Лидер кадетов Милюков был одним из самых горячих защитников идеи о том, что возможная несовместимость между личной автономией и гражданскими обязанностями может быть преодолена [Милюков 1910: 105][284]. Будучи рационалистом, он верил, что Россия развивается по тем же законам истории, что и Западная Европа, и оптимистично считал, что всякая революция после буржуазной фазы придет к собственному естественному концу. Хотя Милюков в своих рассуждениях уделял определенное внимание нравственным аспектам общественной жизни, в первую очередь он рассматривал проблему взаимоотношений между внутренней и внешней свободами сквозь призму того, как это влияет на установление конституционализма и создание политически сознательных граждан [Breuillard 1992: 103]. В 1908 году в своем первом большом исследовании, посвященном итогам Революции 1905 года, Милюков возлагал вину за ее провал на трех участников: революционеров, царское правительство и дворянство, – которые из-за своего безответственного отношения к аграрному вопросу превратили борьбу за конституцию в «кровопролитную классовую схватку» [Miliukov 1908: 25]. Со временем его оценка Первой русской революции стала менее однобокой, и он начал принимать в расчет как моральные факторы, так и то, что он называл слабо развитой в России «национальной традицией» [Miliukov 1922: 8-17]. Однако в своем видении свободы он полностью так и не признал возможности существования неразрешимых конфликтов между интересами личности и общества.
В отличие от авторов «Вех», кадеты и сочувственно относящиеся к ним печатные органы делали упор на важности внешнего, активного участия в общественной и культурной жизни, видя в нем инструмент для достижения знания.

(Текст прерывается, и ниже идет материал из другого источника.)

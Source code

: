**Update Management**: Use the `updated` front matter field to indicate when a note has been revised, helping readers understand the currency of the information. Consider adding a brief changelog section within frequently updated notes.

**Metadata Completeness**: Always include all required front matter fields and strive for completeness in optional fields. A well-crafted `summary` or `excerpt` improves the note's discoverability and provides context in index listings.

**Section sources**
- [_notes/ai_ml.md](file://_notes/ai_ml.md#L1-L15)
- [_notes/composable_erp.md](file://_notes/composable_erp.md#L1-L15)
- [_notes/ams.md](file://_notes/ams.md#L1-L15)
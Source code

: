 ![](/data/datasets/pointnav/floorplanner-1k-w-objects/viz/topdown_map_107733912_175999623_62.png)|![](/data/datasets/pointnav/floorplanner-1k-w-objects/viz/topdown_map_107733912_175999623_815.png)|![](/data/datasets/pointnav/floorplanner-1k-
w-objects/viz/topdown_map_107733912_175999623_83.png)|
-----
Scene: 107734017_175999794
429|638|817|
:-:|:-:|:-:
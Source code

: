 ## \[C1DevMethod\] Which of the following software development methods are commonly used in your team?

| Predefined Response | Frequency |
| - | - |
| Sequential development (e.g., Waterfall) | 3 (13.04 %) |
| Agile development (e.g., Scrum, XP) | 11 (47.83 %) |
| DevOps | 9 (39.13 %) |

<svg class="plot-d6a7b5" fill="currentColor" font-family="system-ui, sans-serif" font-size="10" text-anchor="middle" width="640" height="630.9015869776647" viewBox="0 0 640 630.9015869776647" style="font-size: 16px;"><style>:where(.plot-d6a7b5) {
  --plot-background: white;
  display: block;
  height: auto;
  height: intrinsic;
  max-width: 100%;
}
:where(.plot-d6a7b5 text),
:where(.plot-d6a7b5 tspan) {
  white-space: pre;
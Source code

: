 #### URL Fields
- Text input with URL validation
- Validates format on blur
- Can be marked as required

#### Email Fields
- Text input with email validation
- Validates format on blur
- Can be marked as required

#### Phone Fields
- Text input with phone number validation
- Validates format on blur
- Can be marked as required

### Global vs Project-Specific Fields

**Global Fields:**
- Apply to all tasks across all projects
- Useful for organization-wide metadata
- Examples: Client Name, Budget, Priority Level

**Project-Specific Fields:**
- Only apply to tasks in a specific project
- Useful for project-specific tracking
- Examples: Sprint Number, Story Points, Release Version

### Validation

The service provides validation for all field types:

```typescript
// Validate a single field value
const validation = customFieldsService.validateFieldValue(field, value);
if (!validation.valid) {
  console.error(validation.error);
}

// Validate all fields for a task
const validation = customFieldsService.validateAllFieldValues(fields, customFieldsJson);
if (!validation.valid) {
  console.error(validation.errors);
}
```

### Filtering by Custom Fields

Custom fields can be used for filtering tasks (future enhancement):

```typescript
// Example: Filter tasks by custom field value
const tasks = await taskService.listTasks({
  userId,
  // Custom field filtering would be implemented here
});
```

Они отвергали основополагающий, как им казалось, посыл «Вех»: философия, рефлексия и идеи должны заменить участие в политической деятельности [Лурье 1909а; Лурье 19096; Лурье 1998: 290]. В частности, им казалось, что учение об абсолютных идеалах, которыми необходимо руководствоваться в общественной жизни, опасно и следование этим идеалам без учета реальных интересов индивида может привести к абстрактному максимализму [Лурье 1909а; Лурье 1998: 289]. Как писал Милюков в ноябре 1909 года, для постепенного реформирования требовались
рост сознательности… быстрый рост потребности во всякого рода организованном общении: культурном, на почве образовательных учреждений, экономическом, на почве кооперативных и профессиональных организаций, административно-хозяйственном, на почве местного самоуправления [Милюков 1909: 2; Brooks 1973: 41].
Под этим подразумевалось, что после успеха политической и экономической реформы индивиды обретут и личную автономию.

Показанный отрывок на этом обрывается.